__AIM OF THE EXERCISE__. Beginning at the line that contains "previousUpdates[i][j] = update;", write out every line down to the end of the records, with both ends kept and nothing added.

__AVAILABLE DATA__.
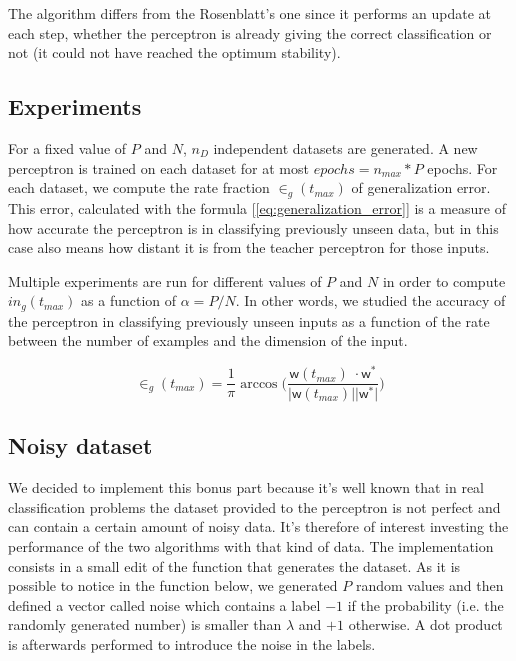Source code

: The algorithm differs from the Rosenblatt's one since it performs an update at each step, whether the perceptron is already giving the correct classification or not (it could not have reached the optimum stability).

\subsection{Experiments}
For a fixed value of $P$ and $N$, $n_D$ independent datasets are generated. A new perceptron is trained on each dataset for at most $epochs = n_{max} * P$ epochs.
For each dataset, we compute the rate fraction $\in_g(t_{max})$ of generalization error. This error, calculated with the formula [\ref{eq:generalization_error}]
is a measure of how accurate the perceptron is in classifying previously unseen data, but in this case also means how distant it is from the teacher perceptron for those inputs.

Multiple experiments are run for different values of $P$ and $N$ in order to compute $in_g(t_{max})$ as a function of $\alpha = P / N$.
In other words, we studied the accuracy of the perceptron in classifying previously unseen inputs as a function of the rate between the number of examples and the dimension of the input.

\begin{equation} \label{eq:generalization_error}
    \in_g(t_{max}) = \frac{1}{\pi} \arccos \bigg(\frac{\bm{\mathsf{w}}(t_{max})\;\cdotp \bm{\mathsf{w}}^*}{\lvert \bm{\mathsf{w}}(t_{max}) \rvert \lvert \bm{\mathsf{w}}^* \rvert} \bigg)
\end{equation}

\subsection{Noisy dataset}
We decided to implement this bonus part because it's well known that in real classification problems the dataset provided to the perceptron is not perfect and can contain a certain
amount of noisy data. It's therefore of interest investing the performance of the two algorithms with that kind of data. The implementation consists in a small edit of the function
that generates the dataset. As it is possible to notice in the function below, we generated $P$ random values and then defined a vector called noise which contains
a label $-1$ if the probability (i.e. the randomly generated number) is smaller than $\lambda$ and $+1$ otherwise. A dot product is afterwards performed to introduce the noise in
the labels.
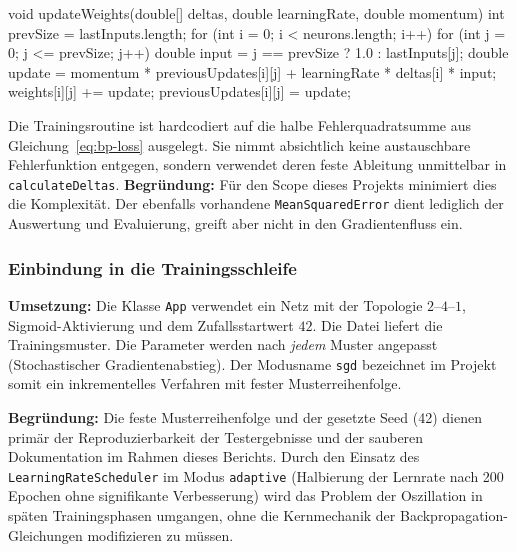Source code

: \begin{javacode}[label={lst:bp-update}]{}
	void updateWeights(double[] deltas, double learningRate, double momentum) {
			int prevSize = lastInputs.length;
			for (int i = 0; i < neurons.length; i++) {
					for (int j = 0; j <= prevSize; j++) {
							double input = j == prevSize ? 1.0 : lastInputs[j];
							double update = momentum * previousUpdates[i][j] + learningRate * deltas[i] * input;
							weights[i][j] += update;
							previousUpdates[i][j] = update;
						}
				}
		}
\end{javacode}

Die Trainingsroutine ist hardcodiert auf die halbe Fehlerquadratsumme aus Gleichung~\eqref{eq:bp-loss} ausgelegt. Sie nimmt absichtlich keine austauschbare Fehlerfunktion entgegen, sondern verwendet deren feste Ableitung unmittelbar in \texttt{calculateDeltas}. \textbf{Begründung:} Für den Scope dieses Projekts minimiert dies die Komplexität. Der ebenfalls vorhandene \texttt{MeanSquaredError} dient lediglich der Auswertung und Evaluierung, greift aber nicht in den Gradientenfluss ein.

\subsubsection{Einbindung in die Trainingsschleife}


\textbf{Umsetzung:} Die Klasse \texttt{App} verwendet ein Netz mit der Topologie $2$--$4$--$1$, Sigmoid-Aktivierung und dem Zufallsstartwert $42$. Die Datei  liefert die Trainingsmuster. Die Parameter werden nach \emph{jedem} Muster angepasst (Stochastischer Gradientenabstieg). Der Modusname \texttt{sgd} bezeichnet im Projekt somit ein inkrementelles Verfahren mit fester Musterreihenfolge.


\textbf{Begründung:} Die feste Musterreihenfolge und der gesetzte Seed (42) dienen primär der Reproduzierbarkeit der Testergebnisse und der sauberen Dokumentation im Rahmen dieses Berichts. Durch den Einsatz des \texttt{LearningRateScheduler} im Modus \texttt{adaptive} (Halbierung der Lernrate nach 200 Epochen ohne signifikante Verbesserung) wird das Problem der Oszillation in späten Trainingsphasen umgangen, ohne die Kernmechanik der Backpropagation-Gleichungen modifizieren zu müssen.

__RESPONSE__.
							previousUpdates[i][j] = update;
						}
				}
		}
\end{javacode}

Die Trainingsroutine ist hardcodiert auf die halbe Fehlerquadratsumme aus Gleichung~\eqref{eq:bp-loss} ausgelegt. Sie nimmt absichtlich keine austauschbare Fehlerfunktion entgegen, sondern verwendet deren feste Ableitung unmittelbar in \texttt{calculateDeltas}. \textbf{Begründung:} Für den Scope dieses Projekts minimiert dies die Komplexität. Der ebenfalls vorhandene \texttt{MeanSquaredError} dient lediglich der Auswertung und Evaluierung, greift aber nicht in den Gradientenfluss ein.

\subsubsection{Einbindung in die Trainingsschleife}


\textbf{Umsetzung:} Die Klasse \texttt{App} verwendet ein Netz mit der Topologie $2$--$4$--$1$, Sigmoid-Aktivierung und dem Zufallsstartwert $42$. Die Datei  liefert die Trainingsmuster. Die Parameter werden nach \emph{jedem} Muster angepasst (Stochastischer Gradientenabstieg). Der Modusname \texttt{sgd} bezeichnet im Projekt somit ein inkrementelles Verfahren mit fester Musterreihenfolge.


\textbf{Begründung:} Die feste Musterreihenfolge und der gesetzte Seed (42) dienen primär der Reproduzierbarkeit der Testergebnisse und der sauberen Dokumentation im Rahmen dieses Berichts. Durch den Einsatz des \texttt{LearningRateScheduler} im Modus \texttt{adaptive} (Halbierung der Lernrate nach 200 Epochen ohne signifikante Verbesserung) wird das Problem der Oszillation in späten Trainingsphasen umgangen, ohne die Kernmechanik der Backpropagation-Gleichungen modifizieren zu müssen.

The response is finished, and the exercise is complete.